Aber wem wird hier geholfen? Wer auch immer profitieren mag, die Jugend in Europa ist es nicht. Denn für die immensen, weiter wachsenden Schulden werden letztlich junge Menschen bezahlen müssen, in Deutschland wie im Süden der Eurozone. Die Jugend Südeuropas ist schon heute der große Krisenverlierer. In Spanien und Griechenland findet die Mehrheit der arbeitsuchenden Jugendlichen keine Stelle, die Jugendarbeitslosenquoten erreichen (55% bzw. 60%) beängstigende Höhen. Auch in Italien hat sich die Lage dramatisch verschlechtert, bei mehr als 43% liegt inzwischen die Jugendarbeitslosenquote (1). Zwar war die Jugendarbeitslosigkeit in Südeuropa schon früher wesentlich höher als in Deutschland. Hierzulande bietet das „duale System“ Jugendlichen Ausbildungschancen, an denen es in Südeuropa chronisch mangelt. Unter den Bedingungen in Euro-Land hat sich das Jugendproblem des Südens aber noch verschlimmert; in Portugal etwa ist die Jugendarbeitslosigkeit seit 2000 um mehr als das Dreifache gewachsen (von ca. 10% auf mehr als 35%) (2). Verdreifacht hat sich auch die Arbeitslosigkeit aller Altersgruppen insgesamt (von 5% auf über 15%) (3). Die Arbeitslosenquoten werden durch Arbeitsbeschaffungsprogramme, Frühverrentung und andere sozialpolitische Maßnahmen statistisch beschönigt. Aussagekräftiger noch sind die Erwerbsquoten, besonders die der Männer. Denn im Regelfall sind in Europa Männer die Hauptverdiener der Familien, dies gilt gerade für den Süden. Ihre Erwerbsquoten erreichten dort vor Ausbruch der Krise (2007) Werte von ca. 80%, im Jahr 2013 lagen sie in Spanien und Portugal nur noch bei 63% (4). Das sind Negativrekorde nicht nur für die Eurozone, sondern für die Europäische Union generell (5). Sie liegen damit nicht nur weit niedriger als in Deutschland oder den Niederlanden, sondern auch deutlich unter dem Niveau Polens oder der Tschechischen Republik (6).
Dass sich die desaströse Arbeitsmarktlage in Südeuropa bald grundlegend verbessert – diese Hoffnung haben nicht einmal die notorisch optimistischen Prognostiker der Europäischen Kommission.
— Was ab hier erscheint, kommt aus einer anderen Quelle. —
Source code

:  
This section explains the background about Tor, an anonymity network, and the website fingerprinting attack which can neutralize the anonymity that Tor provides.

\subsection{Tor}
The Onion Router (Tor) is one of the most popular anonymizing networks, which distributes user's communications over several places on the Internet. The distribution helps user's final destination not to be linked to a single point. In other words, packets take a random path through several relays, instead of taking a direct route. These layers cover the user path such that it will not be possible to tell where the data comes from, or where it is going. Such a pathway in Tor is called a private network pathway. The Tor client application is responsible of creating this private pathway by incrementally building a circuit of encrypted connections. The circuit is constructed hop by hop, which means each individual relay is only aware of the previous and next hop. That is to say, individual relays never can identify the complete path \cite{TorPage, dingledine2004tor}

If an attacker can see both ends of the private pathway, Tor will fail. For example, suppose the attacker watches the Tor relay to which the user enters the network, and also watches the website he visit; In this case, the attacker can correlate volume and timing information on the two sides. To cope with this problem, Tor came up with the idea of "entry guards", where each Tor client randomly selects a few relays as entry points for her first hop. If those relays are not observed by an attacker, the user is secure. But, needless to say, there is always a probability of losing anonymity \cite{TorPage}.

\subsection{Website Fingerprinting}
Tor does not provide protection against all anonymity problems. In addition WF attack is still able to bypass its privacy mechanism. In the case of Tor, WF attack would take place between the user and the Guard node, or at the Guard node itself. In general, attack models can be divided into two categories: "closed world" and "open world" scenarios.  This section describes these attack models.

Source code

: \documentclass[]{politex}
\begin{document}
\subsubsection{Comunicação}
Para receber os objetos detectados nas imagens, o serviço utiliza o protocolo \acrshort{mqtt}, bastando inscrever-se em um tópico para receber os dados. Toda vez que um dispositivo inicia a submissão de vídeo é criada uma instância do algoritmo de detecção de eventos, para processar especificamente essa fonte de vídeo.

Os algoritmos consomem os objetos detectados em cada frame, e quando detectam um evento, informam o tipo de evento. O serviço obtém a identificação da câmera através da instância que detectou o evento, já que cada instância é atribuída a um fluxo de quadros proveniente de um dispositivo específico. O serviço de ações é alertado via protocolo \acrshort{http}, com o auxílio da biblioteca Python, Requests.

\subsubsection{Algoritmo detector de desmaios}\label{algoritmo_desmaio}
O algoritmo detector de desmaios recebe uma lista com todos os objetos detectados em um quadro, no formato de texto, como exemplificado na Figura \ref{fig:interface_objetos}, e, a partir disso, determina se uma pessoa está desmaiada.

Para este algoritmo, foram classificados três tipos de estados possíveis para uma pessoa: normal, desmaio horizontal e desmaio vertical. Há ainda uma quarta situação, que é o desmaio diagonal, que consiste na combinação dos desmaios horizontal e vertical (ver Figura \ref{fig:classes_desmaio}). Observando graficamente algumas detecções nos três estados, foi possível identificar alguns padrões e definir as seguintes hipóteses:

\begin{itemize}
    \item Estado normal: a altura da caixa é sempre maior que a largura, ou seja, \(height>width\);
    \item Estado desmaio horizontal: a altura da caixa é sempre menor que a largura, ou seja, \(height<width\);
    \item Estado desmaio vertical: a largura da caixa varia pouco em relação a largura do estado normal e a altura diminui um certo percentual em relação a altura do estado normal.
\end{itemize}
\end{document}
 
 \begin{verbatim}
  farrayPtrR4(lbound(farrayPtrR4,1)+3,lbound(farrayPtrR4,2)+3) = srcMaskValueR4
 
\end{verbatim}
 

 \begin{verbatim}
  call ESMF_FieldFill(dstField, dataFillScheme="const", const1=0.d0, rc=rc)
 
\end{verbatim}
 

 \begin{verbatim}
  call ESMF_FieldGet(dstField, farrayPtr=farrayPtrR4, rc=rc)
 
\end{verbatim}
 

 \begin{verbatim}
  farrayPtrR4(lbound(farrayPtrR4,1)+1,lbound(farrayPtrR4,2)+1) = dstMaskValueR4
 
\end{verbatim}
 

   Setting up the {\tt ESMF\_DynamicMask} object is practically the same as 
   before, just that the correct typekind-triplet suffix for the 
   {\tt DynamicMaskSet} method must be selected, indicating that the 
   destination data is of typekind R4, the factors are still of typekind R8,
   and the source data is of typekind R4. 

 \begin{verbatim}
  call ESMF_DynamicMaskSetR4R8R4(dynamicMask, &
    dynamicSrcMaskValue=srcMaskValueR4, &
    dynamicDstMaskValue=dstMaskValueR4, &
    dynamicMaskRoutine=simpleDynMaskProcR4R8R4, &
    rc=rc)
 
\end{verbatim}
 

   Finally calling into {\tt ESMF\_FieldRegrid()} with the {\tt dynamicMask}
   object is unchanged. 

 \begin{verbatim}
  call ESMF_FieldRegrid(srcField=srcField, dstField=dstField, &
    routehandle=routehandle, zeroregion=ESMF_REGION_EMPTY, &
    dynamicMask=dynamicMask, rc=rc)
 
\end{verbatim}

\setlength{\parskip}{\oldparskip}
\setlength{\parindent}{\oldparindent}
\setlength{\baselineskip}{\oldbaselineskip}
Für Millionen arbeitsloser Jugendlicher sind das düstere Perspektiven. Nur relativ wenige haben Chancen, in Deutschland oder Nordeuropa Arbeit zu finden; bei den erfolgreich Abwandernden handelt es oft um besonders Qualifizierte. Dieser „brain drain“ könnte längerfristig die Probleme noch verschärfen (7). Ein Kernproblem der Länder Südeuropas ist die Alterung: Italien voran, gehören sie schon heute zu den „ältesten“ Ländern der Welt und in den kommenden Jahrzehnten wird sich die Alterung noch beschleunigen (8). Die Versorgungslasten für die Jüngeren steigen drastisch; dabei belasten heute schon hohe Rentenaufwendungen die südeuropäischen Volkswirtschaften (9). Es droht ein Teufelskreis: Für die aufgetürmten Schulden und die Versorgung der Älteren muss die junge Generation immer mehr bezahlen. Den Jungen bleibt weniger Geld für die Gründung eigener Familien. Sie bekommen weniger Kinder und die demografische Krise verschärft sich weiter. Diese Abwärtsspirale hat schon eingesetzt, zumindest in Portugal, wo die Geburtenraten auf ein historisches Tief gefallen sind (10). Das ist ein Warnzeichen. Es sollte auch in Deutschland Beachtung finden.